Material shown:
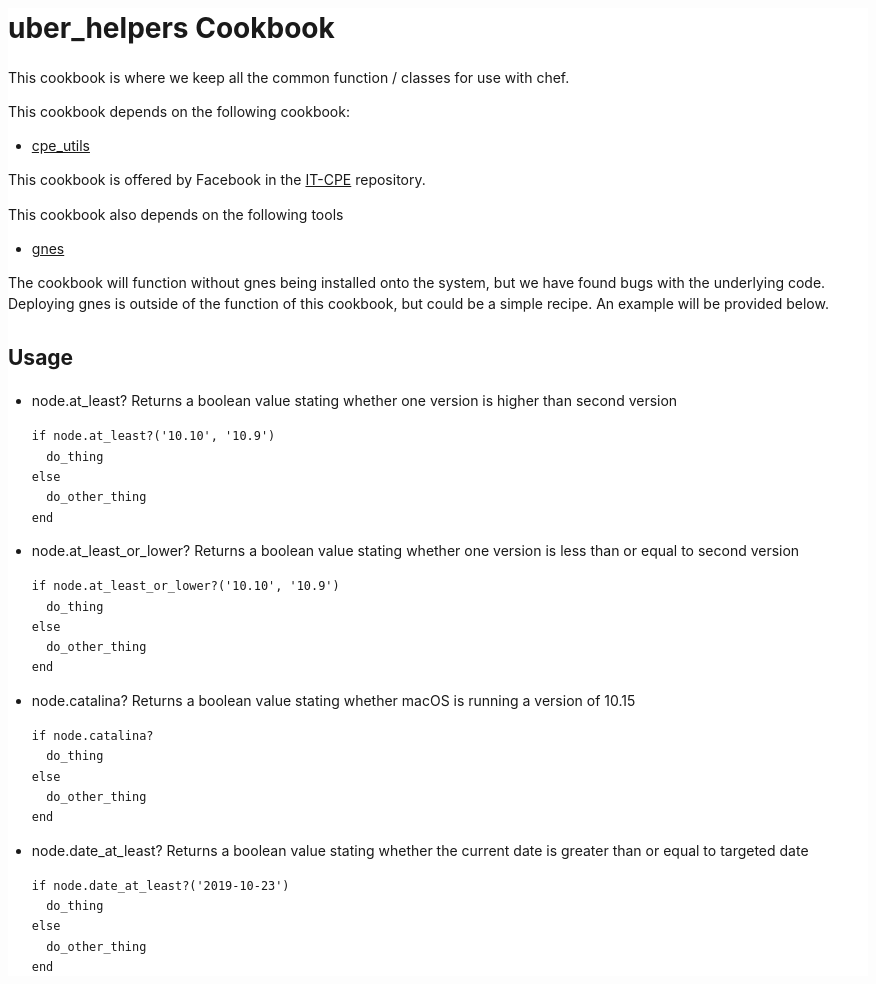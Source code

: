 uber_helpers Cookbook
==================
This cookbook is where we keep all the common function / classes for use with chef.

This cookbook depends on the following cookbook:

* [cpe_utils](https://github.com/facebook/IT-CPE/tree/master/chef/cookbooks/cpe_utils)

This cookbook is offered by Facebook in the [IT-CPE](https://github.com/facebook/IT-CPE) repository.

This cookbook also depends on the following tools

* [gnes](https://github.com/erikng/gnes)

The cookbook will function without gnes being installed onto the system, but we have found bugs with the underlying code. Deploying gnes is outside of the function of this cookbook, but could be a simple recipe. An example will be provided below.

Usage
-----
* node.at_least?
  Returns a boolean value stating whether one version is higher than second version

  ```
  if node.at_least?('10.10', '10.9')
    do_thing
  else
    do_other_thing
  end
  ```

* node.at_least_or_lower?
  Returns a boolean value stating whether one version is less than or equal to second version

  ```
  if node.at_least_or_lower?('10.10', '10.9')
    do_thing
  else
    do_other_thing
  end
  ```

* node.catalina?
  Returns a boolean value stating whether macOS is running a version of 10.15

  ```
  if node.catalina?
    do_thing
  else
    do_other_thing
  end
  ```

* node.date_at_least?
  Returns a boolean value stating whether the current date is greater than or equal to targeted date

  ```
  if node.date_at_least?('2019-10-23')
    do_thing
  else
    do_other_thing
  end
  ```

What this task involves:
With the pictures removed, please retype each record exactly.

Exercise solution:
Source code

: uber_helpers Cookbook
==================
This cookbook is where we keep all the common function / classes for use with chef.

This cookbook depends on the following cookbook:

* [cpe_utils](https://github.com/facebook/IT-CPE/tree/master/chef/cookbooks/cpe_utils)

This cookbook is offered by Facebook in the [IT-CPE](https://github.com/facebook/IT-CPE) repository.

This cookbook also depends on the following tools

* [gnes](https://github.com/erikng/gnes)

The cookbook will function without gnes being installed onto the system, but we have found bugs with the underlying code. Deploying gnes is outside of the function of this cookbook, but could be a simple recipe. An example will be provided below.

Usage
-----
* node.at_least?
  Returns a boolean value stating whether one version is higher than second version

  ```
  if node.at_least?('10.10', '10.9')
    do_thing
  else
    do_other_thing
  end
  ```

* node.at_least_or_lower?
  Returns a boolean value stating whether one version is less than or equal to second version

  ```
  if node.at_least_or_lower?('10.10', '10.9')
    do_thing
  else
    do_other_thing
  end
  ```

* node.catalina?
  Returns a boolean value stating whether macOS is running a version of 10.15

  ```
  if node.catalina?
    do_thing
  else
    do_other_thing
  end
  ```

* node.date_at_least?
  Returns a boolean value stating whether the current date is greater than or equal to targeted date

  ```
  if node.date_at_least?('2019-10-23')
    do_thing
  else
    do_other_thing
  end
  ```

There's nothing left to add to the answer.